Every bill creates winners and losers. Here's who stands to gain and who bears the cost.

Who Benefits

  • Edward Snowden — the resolution explicitly urges dismissal of his charges, signaling congressional support that could strengthen his legal and political arguments and raise public pressure on prosecutorial decisions.
  • Whistleblower and civil‑liberties organizations — the text endorses a public‑interest rationale for classified disclosures and bolsters advocacy for expanded or safer whistleblower channels for national‑security employees.
  • Members of Congress seeking surveillance reform — sponsors and allies gain a parliamentary record and rhetorical leverage for oversight hearings or statutory reforms limiting bulk collection or strengthening oversight.
  • Journalists and news organizations — the resolution’s public‑interest finding supports arguments for stronger protections around reporting of classified government wrongdoing, even though it does not change legal exposure for sources or publishers.

Who Bears the Cost

  • Department of Justice and federal prosecutors — the resolution increases political pressure to reconsider charging or prosecution priorities in a high‑profile classified‑information matter, potentially complicating prosecutorial independence and resource allocation.
  • Intelligence community and program operators — the resolution formalizes congressional criticism of the bulk collection program, exposing agencies to intensified oversight, reputational risk, and potential restriction of surveillance authorities.
  • Members and staff of oversight committees — Judiciary and Intelligence committees may face increased demands for hearings, investigations, and drafting of legislative responses, which consume staff time and incur political friction.
  • National security counsel and classification officials — heightened scrutiny and calls for dropping charges may lead to policy changes that constrain classified‑information handling practices and increase litigation over classification and declassification decisions.

Key Issues

The Core Tension

The central dilemma is between honoring whistleblowers who expose programs judged unlawful and preserving executive authority to prosecute unauthorized disclosures of classified information: the resolution resolves that tension politically in favor of the whistleblower, but offers no legal mechanism to reconcile that position with prosecutorial discretion, classification regimes, and genuine national‑security risks.

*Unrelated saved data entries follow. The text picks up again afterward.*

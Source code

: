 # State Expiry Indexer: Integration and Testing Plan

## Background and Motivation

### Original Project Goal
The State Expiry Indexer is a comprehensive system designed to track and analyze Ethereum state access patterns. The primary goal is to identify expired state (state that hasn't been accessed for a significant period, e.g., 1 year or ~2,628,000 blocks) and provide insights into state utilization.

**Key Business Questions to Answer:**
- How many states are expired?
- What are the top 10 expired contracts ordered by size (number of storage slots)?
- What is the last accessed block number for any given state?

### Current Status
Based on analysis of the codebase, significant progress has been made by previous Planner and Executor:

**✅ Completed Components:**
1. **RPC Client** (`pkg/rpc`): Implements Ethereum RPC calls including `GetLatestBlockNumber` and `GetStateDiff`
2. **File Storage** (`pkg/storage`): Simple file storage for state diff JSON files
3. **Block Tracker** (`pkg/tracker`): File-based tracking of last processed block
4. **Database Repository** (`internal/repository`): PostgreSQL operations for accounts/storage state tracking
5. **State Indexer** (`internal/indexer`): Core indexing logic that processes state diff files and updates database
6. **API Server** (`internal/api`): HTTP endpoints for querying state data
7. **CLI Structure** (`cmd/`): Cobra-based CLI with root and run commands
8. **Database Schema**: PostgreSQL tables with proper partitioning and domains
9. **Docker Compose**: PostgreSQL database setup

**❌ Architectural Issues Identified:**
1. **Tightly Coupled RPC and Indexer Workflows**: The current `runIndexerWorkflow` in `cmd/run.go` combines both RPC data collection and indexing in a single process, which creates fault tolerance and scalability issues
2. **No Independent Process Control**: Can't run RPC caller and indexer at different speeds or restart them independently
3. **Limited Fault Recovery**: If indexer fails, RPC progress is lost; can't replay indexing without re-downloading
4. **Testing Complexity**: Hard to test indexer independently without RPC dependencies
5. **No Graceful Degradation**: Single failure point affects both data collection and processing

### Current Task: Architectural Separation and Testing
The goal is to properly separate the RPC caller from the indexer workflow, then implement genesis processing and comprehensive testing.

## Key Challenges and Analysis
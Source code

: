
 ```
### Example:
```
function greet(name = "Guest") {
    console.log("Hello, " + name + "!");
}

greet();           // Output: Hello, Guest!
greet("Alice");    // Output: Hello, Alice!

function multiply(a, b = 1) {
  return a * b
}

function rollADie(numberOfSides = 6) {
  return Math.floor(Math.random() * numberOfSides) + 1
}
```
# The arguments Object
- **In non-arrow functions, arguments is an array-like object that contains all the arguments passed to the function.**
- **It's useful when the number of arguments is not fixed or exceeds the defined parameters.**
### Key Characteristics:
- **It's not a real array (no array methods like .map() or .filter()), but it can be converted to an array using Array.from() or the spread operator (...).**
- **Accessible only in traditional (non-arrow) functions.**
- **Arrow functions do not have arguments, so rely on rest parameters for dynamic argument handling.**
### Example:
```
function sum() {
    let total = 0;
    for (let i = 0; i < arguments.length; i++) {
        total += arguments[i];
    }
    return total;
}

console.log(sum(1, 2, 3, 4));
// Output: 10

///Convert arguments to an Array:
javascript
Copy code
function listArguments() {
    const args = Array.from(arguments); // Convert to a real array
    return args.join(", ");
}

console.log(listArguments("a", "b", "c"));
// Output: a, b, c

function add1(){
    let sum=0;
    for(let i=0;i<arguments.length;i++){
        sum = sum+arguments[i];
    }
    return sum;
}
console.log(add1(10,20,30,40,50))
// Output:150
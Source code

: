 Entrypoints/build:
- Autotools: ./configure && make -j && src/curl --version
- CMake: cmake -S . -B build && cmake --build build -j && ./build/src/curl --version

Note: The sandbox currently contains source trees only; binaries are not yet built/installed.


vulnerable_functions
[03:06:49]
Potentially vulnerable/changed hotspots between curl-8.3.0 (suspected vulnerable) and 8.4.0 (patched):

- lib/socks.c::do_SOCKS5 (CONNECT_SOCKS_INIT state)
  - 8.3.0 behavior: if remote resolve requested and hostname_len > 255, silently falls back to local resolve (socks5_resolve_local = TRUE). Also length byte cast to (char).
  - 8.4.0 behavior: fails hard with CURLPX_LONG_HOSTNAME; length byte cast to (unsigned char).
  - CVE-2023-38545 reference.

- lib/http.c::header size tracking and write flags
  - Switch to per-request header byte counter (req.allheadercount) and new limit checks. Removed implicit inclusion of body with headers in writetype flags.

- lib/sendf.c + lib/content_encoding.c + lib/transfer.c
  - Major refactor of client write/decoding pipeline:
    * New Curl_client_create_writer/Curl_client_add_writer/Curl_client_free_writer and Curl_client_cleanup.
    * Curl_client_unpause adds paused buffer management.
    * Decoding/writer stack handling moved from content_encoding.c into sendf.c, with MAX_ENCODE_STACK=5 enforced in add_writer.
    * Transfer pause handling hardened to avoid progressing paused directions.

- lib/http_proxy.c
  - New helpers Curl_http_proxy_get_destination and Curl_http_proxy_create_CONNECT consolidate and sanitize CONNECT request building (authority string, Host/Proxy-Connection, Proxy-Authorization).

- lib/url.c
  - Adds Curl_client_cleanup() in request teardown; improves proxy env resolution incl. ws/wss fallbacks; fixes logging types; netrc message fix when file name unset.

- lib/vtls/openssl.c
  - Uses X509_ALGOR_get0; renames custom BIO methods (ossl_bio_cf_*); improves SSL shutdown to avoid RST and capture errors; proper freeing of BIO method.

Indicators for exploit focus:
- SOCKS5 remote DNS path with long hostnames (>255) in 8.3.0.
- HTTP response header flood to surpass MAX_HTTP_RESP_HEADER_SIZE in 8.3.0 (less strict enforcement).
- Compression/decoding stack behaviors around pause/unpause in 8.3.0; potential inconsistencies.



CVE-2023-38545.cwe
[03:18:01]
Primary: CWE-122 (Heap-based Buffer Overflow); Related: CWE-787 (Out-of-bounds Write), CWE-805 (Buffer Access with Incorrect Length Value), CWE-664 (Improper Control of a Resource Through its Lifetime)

The resolution creates a clear political statement but leaves unresolved legal and procedural mechanics. It does not vacate indictments, confer immunity, or alter the statutory elements of the Espionage Act or theft statutes it references.

That gap means the practical outcomes the resolution seeks—dismissal of charges or formal protections for the disclosure—remain entirely within the executive branch’s prosecutorial discretion or require additional, binding legislation.

Another tension arises from selective use of oversight and appellate findings. The resolution cites PCLOB and appellate rulings to support its conclusions, but those bodies addressed discrete legal questions about authority under section 215 and constitutional concerns; they did not rule on the narrower criminal liability of a leaker who disclosed classified documents to journalists.

The resolution’s public‑interest claim for Snowden is normative and does not map to the evidentiary standards or defenses available in Espionage Act prosecutions. Practically, this divergence could produce friction: advocates may point to the recitals as vindication, while prosecutors and national‑security officials may argue the resolution misunderstands or misapplies the cited authorities.

Implementation challenges also include the separation‑of‑powers problem: a House sense resolution presses an independent executive function (criminal prosecution) without providing mechanisms to reconcile national‑security secrecy, whistleblower protection, and accountability. If Congress intends to change legal outcomes, the resolution is only a first step; durable change would require statute, executive action (e.g., pardon, declination), or litigation that squarely addresses classified‑information defenses and potential retroactive remedies.